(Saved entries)
=== Begin Enclosure ===
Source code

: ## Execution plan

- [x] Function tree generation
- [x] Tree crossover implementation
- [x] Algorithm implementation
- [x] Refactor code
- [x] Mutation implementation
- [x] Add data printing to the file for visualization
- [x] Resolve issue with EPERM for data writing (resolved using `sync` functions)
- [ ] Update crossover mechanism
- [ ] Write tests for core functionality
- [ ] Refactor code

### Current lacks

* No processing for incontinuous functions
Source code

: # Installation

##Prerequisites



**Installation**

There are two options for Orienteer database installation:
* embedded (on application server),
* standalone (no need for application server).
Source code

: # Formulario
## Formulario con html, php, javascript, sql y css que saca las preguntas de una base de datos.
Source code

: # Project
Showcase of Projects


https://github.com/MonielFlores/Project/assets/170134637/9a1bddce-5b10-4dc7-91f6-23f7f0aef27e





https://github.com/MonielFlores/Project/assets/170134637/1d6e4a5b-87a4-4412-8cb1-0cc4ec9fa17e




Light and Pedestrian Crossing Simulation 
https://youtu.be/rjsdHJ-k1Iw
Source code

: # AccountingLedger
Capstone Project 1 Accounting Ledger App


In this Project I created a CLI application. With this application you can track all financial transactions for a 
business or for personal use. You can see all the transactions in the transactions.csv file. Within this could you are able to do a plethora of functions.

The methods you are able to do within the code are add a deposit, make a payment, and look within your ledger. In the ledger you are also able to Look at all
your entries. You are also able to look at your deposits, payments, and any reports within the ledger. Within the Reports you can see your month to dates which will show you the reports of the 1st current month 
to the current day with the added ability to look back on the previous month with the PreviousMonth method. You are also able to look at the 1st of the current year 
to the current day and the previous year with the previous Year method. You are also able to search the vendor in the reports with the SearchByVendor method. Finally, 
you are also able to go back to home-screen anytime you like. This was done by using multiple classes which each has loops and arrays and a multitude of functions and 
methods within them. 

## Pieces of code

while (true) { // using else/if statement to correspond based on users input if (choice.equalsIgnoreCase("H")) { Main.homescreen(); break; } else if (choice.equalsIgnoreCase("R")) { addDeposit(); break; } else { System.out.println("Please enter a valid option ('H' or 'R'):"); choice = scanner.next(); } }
=== End Enclosure ===
=== EXERCISE PROMPT ===
Note every line of the records that holds the word "Formulario", and copy it.

=== WRITTEN REPLY ===
: # Formulario
## Formulario con html, php, javascript, sql y css que saca las preguntas de una base de datos.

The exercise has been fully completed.